NIBOR is currently at 4.2 per cent, while the policy rate stands at 4.0 per cent. Pricing in the FRA market suggests that only one rate cut is expected from the central bank over the next three years, implying a decline in NIBOR to around 3.9 per cent.

Under normal conditions, long-term interest rates exceed short-term rates. At present, the 10-year government bond yield stands at 4.15 per cent, broadly in line with NIBOR. Consensus expectations indicate that the 10-year government bond yield will decline only marginally, to around 4.0 per cent, over the next two years. Swap rates typically track government bond yields with a modest spread.

Overall, market participants do not expect interest rates to fall materially from current levels. Based on Norges Bank’s assessment of what constitutes a neutral interest rate for the Norwegian economy, current levels are also relatively close. According to the central bank, a normal NIBOR rate lies in the range of 2.5–3.75 per cent.

Elevated equity market valuations

Despite persistently high interest rates in both Norway and the United States, equity markets have performed strongly over the past three years, particularly in the US. In Norway, equity market gains have been supported by strong results in the energy sector and a weaker Norwegian krone. In the US, the pronounced increase in valuations has primarily been driven by the technology sector and developments related to artificial intelligence.

Valuations in the US equity market have become increasingly stretched. Measured as share prices relative to average earnings over the past ten years for S&P 500 companies, this metric has not been higher since just prior to the bursting of the dot-com bubble in the early 2000s. As a result, there is growing concern in the market that the AI bubble could burst, triggering a broader equity market correction.

Implications for commercial real estate

Many Norwegian investors, including life insurance companies and pension funds, have significant exposure to the US equity market. Several of these investors are also major participants in the real estate market. Over the past two years, we have observed that an unusually high share of prime yield transactions in the commercial property market have had life insurance companies and pension funds on the buy side. One of the key drivers has been the strong performance of equity markets, which has prompted these investors to increase their allocation to real estate for portfolio rebalancing purposes. Should equity markets experience a correction going forward, this consideration would work in the opposite direction.

Life insurance companies and pension funds, which typically invest with a high proportion of equity, have also contributed to compressing property yields despite the elevated interest rate environment.

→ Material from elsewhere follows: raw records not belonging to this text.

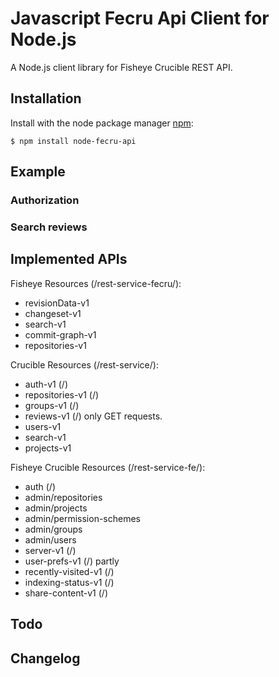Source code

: # Javascript Fecru Api Client for Node.js
A Node.js client library for Fisheye Crucible REST API.


## Installation

Install with the node package manager [npm](http://npmjs.org):

    $ npm install node-fecru-api

## Example

### Authorization

### Search reviews

## Implemented APIs
Fisheye Resources (/rest-service-fecru/):
 - revisionData-v1
 - changeset-v1
 - search-v1
 - commit-graph-v1
 - repositories-v1

Crucible Resources (/rest-service/):
 - auth-v1            (/)
 - repositories-v1    (/)
 - groups-v1          (/)
 - reviews-v1         (/) only GET requests.
 - users-v1
 - search-v1
 - projects-v1

Fisheye Crucible Resources (/rest-service-fe/):
 - auth                       (/)
 - admin/repositories
 - admin/projects
 - admin/permission-schemes
 - admin/groups
 - admin/users
 - server-v1                  (/)
 - user-prefs-v1              (/) partly
 - recently-visited-v1        (/)
 - indexing-status-v1         (/)
 - share-content-v1           (/)
 
## Todo

## Changelog
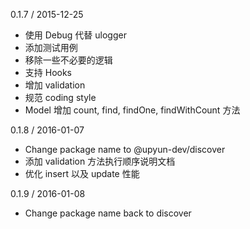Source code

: 0.1.7 / 2015-12-25

* 使用 Debug 代替 ulogger
* 添加测试用例
* 移除一些不必要的逻辑
* 支持 Hooks
* 增加 validation
* 规范 coding style
* Model 增加 count, find, findOne, findWithCount 方法

0.1.8 / 2016-01-07

* Change package name to @upyun-dev/discover
* 添加 validation 方法执行顺序说明文档
* 优化 insert 以及 update 性能

0.1.9 / 2016-01-08

* Change package name back to discover

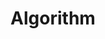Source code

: ---
layout: default
title: Algorithm
nav_order: 6
has_children: true
permalink: docs/6-Algorithm
---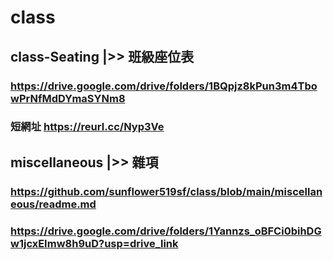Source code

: # class

## class-Seating |>> 班級座位表
### https://drive.google.com/drive/folders/1BQpjz8kPun3m4TbowPrNfMdDYmaSYNm8
### 短網址 https://reurl.cc/Nyp3Ve
## miscellaneous |>> 雜項
### https://github.com/sunflower519sf/class/blob/main/miscellaneous/readme.md
### https://drive.google.com/drive/folders/1Yannzs_oBFCi0bihDGw1jcxEImw8h9uD?usp=drive_link
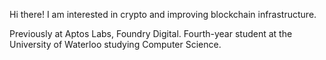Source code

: Hi there! I am interested in crypto and improving blockchain infrastructure. 

Previously at Aptos Labs, Foundry Digital. Fourth-year student at the University of Waterloo studying Computer Science.
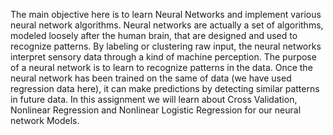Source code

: The main objective here is to learn Neural Networks and implement various neural network algorithms. Neural networks are actually a set of algorithms, modeled loosely after the human brain, that are designed and used to recognize patterns. By labeling or clustering raw input, the neural networks interpret sensory data through a kind of machine perception. The purpose of a neural network is to learn to recognize patterns in the data. Once the neural network has been trained on the same of data (we have used regression data here), it can make predictions by detecting similar patterns in future data. In this assignment we will learn about Cross Validation, Nonlinear Regression and Nonlinear Logistic Regression for our neural network Models.

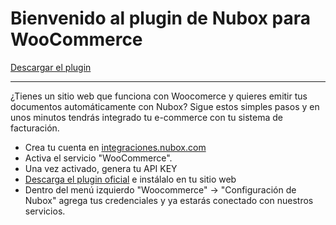 # Bienvenido al plugin de Nubox para WooCommerce


[Descargar el plugin](https://github.com/Aplicaciones-Web-Chile/woo-nubox/archive/refs/heads/main.zip)

***


¿Tienes un sitio web que funciona con Woocomerce y quieres emitir tus documentos automáticamente con Nubox?
Sigue estos simples pasos y en unos minutos tendrás integrado tu e-commerce con tu sistema de facturación.

* Crea tu cuenta en [integraciones.nubox.com](https://integraciones.nubox.com/)
* Activa el servicio "WooCommerce".
* Una vez activado, genera tu API KEY
* [Descarga el plugin oficial](https://github.com/Aplicaciones-Web-Chile/woo-nubox/archive/refs/heads/main.zip) e instálalo en tu sitio web
* Dentro del menú izquierdo "Woocommerce" -> "Configuración de Nubox" agrega tus credenciales y ya estarás conectado con nuestros servicios.



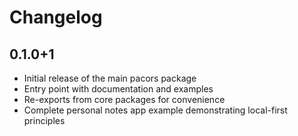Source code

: # Changelog

## 0.1.0+1

- Initial release of the main pacors package
- Entry point with documentation and examples
- Re-exports from core packages for convenience
- Complete personal notes app example demonstrating local-first principles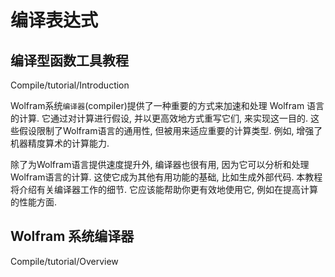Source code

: # 编译表达式

## 编译型函数工具教程

Compile/tutorial/Introduction

Wolfram系统`编译器`(compiler)提供了一种重要的方式来加速和处理 Wolfram 语言的计算.
它通过对计算进行假设, 并以更高效地方式重写它们, 来实现这一目的.
这些假设限制了Wolfram语言的通用性, 但被用来适应重要的计算类型.
例如, 增强了机器精度算术的计算能力.

除了为Wolfram语言提供速度提升外, 编译器也很有用, 因为它可以分析和处理Wolfram语言的计算.
这使它成为其他有用功能的基础, 比如生成外部代码.
本教程将介绍有关编译器工作的细节.
它应该能帮助你更有效地使用它, 例如在提高计算的性能方面.

## Wolfram 系统编译器

Compile/tutorial/Overview
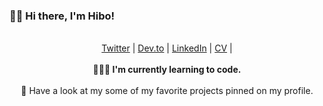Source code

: ### 👋🏾 Hi there, I'm Hibo!

<p align="center">
  <br>
  <a href="https://twitter.com/Hibocodes">Twitter</a> |
  <a href="https://dev.to/hiboabd">Dev.to</a> |
  <a href="https://www.linkedin.com/in/hibo-abdilaahi-68405017b/">LinkedIn</a> |
  <a href="https://github.com/hiboabd/CV">CV</a> |
  <br><br>
  <b>👩🏾‍💻 I'm currently learning to code.</b>
  <br><br>
  🚀 Have a look at my some of my favorite projects pinned on my profile.
  <br><br>
</p>

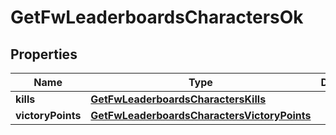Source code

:
# GetFwLeaderboardsCharactersOk

## Properties
Name | Type | Description | Notes
------------ | ------------- | ------------- | -------------
**kills** | [**GetFwLeaderboardsCharactersKills**](GetFwLeaderboardsCharactersKills.md) |  |  [optional]
**victoryPoints** | [**GetFwLeaderboardsCharactersVictoryPoints**](GetFwLeaderboardsCharactersVictoryPoints.md) |  |  [optional]



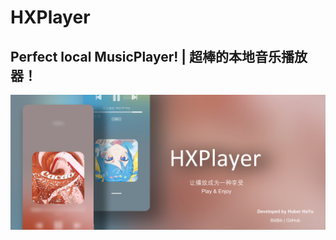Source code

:# HXPlayer
## Perfect local MusicPlayer! | 超棒的本地音乐播放器！
![HX-Player](https://github.com/HuberHaYu/HXPlayer/blob/main/image/banner.jpg)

This has led to a breakdown in the historically strong correlation between property yields and long-term interest rates. Based on the relationship with interest rates over the past 20 years, commercial property yields are currently unusually low.

In our view, the prospect of persistently high interest rates, combined with stretched equity market valuations, represents a risk to pricing in the commercial real estate market in the period ahead.